On Aug 4, 2010, at 2:08 PM, Armando Blancas wrote:

> What about a more direct way of creating your threads. This code is
> too simple and more is needed to collect results with futures, but I
> wonder how something like this would perform on your machine:
> 
> (defn burn-via-pool [n]
>  (print n " burns via a thread pool: ")
>  (time
>    (let [cores (.. Runtime getRuntime availableProcessors)
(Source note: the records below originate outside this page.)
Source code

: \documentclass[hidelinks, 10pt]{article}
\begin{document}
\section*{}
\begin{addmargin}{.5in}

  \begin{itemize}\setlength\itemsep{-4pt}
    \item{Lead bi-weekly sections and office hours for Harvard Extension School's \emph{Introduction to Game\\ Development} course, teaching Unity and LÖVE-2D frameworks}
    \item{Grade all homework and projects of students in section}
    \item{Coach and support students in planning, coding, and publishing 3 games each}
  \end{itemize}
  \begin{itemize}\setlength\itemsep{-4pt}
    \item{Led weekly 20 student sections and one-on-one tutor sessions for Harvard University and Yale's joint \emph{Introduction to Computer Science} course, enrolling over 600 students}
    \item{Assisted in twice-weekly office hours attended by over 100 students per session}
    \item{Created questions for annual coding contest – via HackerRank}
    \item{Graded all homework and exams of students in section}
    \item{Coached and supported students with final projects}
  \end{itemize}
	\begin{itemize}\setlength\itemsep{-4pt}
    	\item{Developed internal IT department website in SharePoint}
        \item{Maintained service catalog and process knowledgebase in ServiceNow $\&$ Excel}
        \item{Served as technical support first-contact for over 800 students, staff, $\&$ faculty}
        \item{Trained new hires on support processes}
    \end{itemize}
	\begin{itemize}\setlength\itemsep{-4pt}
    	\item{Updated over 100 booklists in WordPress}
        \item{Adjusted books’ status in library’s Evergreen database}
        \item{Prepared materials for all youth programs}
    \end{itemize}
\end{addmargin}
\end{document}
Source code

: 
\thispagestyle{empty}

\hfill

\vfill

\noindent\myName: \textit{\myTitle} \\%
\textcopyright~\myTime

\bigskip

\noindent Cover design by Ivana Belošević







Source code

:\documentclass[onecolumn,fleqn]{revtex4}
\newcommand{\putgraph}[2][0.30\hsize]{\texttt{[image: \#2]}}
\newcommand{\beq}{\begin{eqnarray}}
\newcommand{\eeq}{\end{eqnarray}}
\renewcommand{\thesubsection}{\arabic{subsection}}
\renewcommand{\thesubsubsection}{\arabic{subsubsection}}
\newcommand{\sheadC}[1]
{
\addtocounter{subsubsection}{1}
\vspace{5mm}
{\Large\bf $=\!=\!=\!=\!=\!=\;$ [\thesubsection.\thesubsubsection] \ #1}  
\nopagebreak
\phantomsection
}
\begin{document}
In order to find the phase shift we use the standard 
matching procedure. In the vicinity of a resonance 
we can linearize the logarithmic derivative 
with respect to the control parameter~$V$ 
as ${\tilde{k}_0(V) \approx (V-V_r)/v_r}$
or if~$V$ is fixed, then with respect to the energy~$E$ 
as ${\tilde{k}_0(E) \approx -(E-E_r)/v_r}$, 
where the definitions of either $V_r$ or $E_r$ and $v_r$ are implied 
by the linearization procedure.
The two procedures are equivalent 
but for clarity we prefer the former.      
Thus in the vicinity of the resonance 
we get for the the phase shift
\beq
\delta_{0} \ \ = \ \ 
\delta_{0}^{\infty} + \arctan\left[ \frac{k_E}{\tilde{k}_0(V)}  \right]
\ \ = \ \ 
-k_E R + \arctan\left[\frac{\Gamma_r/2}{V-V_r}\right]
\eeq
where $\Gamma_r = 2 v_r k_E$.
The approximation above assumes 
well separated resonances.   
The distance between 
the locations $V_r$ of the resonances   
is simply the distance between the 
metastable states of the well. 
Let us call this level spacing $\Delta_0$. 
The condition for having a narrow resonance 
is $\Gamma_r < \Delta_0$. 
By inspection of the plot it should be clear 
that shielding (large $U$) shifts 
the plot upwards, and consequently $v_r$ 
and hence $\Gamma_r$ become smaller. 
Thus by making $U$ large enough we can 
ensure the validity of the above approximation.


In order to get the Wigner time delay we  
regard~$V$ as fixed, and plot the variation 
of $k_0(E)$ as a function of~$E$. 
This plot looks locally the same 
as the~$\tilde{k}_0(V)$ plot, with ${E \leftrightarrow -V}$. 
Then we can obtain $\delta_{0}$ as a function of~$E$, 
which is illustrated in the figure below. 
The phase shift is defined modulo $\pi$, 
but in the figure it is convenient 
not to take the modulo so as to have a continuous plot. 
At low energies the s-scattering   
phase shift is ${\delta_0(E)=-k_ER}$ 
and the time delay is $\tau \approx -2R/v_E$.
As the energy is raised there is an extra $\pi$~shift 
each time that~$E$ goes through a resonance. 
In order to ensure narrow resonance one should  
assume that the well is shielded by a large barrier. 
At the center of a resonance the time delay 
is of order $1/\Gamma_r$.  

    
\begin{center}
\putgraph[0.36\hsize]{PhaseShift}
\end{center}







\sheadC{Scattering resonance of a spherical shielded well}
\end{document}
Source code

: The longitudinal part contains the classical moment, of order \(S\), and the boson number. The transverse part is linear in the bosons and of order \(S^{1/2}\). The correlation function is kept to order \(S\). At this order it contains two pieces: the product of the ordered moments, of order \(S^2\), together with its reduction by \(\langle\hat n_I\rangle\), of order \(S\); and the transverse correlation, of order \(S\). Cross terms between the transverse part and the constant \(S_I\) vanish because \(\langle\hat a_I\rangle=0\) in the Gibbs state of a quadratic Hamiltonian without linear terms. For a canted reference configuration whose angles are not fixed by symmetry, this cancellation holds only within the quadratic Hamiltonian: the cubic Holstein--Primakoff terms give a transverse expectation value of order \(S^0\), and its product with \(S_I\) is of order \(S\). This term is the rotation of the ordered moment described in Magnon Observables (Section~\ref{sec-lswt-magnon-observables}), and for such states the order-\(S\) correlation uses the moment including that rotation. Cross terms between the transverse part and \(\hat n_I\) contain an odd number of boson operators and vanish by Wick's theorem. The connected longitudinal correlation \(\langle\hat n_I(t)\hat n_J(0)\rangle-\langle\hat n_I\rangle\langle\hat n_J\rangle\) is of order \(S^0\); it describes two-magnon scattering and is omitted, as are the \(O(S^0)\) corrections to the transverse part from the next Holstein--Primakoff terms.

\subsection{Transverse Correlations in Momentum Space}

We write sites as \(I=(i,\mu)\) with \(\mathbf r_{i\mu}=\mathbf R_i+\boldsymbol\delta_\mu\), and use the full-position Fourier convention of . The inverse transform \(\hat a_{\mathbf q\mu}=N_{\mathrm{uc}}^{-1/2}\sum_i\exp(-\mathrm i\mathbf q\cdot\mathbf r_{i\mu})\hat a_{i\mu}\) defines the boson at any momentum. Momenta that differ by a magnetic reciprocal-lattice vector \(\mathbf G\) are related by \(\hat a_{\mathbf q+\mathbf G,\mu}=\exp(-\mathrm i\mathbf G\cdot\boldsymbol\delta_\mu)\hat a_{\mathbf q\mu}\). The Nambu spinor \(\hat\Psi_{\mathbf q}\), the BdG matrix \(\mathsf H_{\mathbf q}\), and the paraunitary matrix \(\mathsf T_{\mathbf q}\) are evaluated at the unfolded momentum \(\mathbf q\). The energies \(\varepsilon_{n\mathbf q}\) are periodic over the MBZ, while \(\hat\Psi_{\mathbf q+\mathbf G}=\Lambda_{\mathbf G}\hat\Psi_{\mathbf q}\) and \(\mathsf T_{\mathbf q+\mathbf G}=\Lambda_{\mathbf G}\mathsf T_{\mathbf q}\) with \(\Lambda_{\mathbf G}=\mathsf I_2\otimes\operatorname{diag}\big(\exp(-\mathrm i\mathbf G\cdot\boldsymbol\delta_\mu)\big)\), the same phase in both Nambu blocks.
>          pool (java.util.concurrent.Executors/newFixedThreadPool
> cores)
>          ^Callable func (fn [] (burn))]
>         (dotimes [_ n] (.submit pool func))
>      (.shutdown pool)
>      (.awaitTermination pool 1 java.util.concurrent.TimeUnit/
> HOURS))))
> 
> On Aug 4, 7:36 am, Lee Spector <lspec...@hampshire.edu> wrote:
>> Apologies for the length of this message -- I'm hoping to be complete, but 
>> that made the message pretty long.
>> 
>> Also BTW most of the tests below were run using Clojure 1.1. If part of the 
>> answer to my questions is "use 1.2" then I'll upgrade ASAP (but I haven't 
>> done so yet because I'd prefer to be confused by one thing at a time :-). I 
>> don't think that can be the full answer, though, since the last batch of 
>> runs below WERE run under 1.2 and they're also problematic...
>> 
>> Also, for most of the runs described here (with the one exception noted 
>> below) I am running under Linux:
>> 
>> [lspec...@fly ~]$ cat /proc/version
>> Linux version 2.6.18-164.6.1.el5 (mockbu...@builder10.centos.org) (gcc 
>> version 4.1.2 20080704 (Red Hat 4.1.2-46)) #1 SMP Tue Nov 3 16:12:36 EST 2009
>> 
>> with this Java version:
>> 
>> [lspec...@fly ~]$ java -version
>> java version "1.6.0_16"
>> Java(TM) SE Runtime Environment (build 1.6.0_16-b01)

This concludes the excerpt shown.